Work instruction >> Where a line contains the word "entrega", copy that line from the records below.

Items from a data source
****
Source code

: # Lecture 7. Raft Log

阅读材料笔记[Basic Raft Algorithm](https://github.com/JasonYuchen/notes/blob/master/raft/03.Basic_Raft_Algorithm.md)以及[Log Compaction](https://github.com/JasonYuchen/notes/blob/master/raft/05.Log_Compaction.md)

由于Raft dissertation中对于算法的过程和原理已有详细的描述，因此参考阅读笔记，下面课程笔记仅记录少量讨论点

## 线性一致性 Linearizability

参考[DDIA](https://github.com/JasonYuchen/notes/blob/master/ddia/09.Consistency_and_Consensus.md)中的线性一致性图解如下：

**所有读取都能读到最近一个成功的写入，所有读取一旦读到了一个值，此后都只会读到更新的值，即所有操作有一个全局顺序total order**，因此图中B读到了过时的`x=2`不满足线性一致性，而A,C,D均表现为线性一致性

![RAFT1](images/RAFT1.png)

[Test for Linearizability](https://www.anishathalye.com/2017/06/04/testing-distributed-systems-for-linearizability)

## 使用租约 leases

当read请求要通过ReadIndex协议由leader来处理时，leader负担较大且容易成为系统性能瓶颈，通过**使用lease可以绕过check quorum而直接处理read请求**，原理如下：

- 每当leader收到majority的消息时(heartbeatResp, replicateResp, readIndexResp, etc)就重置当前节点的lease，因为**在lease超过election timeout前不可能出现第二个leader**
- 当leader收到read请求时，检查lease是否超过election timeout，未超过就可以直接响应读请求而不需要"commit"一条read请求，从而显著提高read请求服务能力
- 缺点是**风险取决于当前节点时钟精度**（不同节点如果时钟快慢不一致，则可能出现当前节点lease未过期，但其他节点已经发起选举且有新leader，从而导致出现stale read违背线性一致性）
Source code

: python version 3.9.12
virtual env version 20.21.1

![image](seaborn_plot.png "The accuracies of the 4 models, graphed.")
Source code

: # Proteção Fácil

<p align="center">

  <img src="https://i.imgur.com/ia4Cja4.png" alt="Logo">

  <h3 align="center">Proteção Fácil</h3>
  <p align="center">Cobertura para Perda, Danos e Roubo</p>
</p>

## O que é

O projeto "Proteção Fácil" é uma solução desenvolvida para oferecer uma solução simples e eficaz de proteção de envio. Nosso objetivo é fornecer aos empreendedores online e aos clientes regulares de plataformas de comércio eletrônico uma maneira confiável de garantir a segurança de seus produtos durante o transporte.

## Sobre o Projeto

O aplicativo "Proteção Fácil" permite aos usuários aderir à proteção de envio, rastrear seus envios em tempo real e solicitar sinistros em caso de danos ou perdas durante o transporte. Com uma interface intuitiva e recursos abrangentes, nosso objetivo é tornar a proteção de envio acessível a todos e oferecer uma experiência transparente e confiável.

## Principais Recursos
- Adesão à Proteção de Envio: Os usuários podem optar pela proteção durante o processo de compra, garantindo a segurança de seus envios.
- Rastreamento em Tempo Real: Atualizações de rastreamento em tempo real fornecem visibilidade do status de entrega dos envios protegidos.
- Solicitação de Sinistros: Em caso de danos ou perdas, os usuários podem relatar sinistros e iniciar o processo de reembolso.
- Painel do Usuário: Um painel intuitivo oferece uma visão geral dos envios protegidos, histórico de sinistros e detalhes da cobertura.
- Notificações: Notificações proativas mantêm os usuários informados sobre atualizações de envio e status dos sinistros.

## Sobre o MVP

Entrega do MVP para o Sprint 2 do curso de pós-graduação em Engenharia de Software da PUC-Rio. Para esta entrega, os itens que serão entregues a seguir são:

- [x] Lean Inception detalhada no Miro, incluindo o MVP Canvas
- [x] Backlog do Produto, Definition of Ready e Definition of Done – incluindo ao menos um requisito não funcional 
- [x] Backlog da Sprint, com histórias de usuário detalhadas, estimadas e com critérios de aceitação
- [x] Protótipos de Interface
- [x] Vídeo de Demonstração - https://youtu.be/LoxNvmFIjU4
****
Reply to the task >>
- Rastreamento em Tempo Real: Atualizações de rastreamento em tempo real fornecem visibilidade do status de entrega dos envios protegidos.
Entrega do MVP para o Sprint 2 do curso de pós-graduação em Engenharia de Software da PUC-Rio. Para esta entrega, os itens que serão entregues a seguir são:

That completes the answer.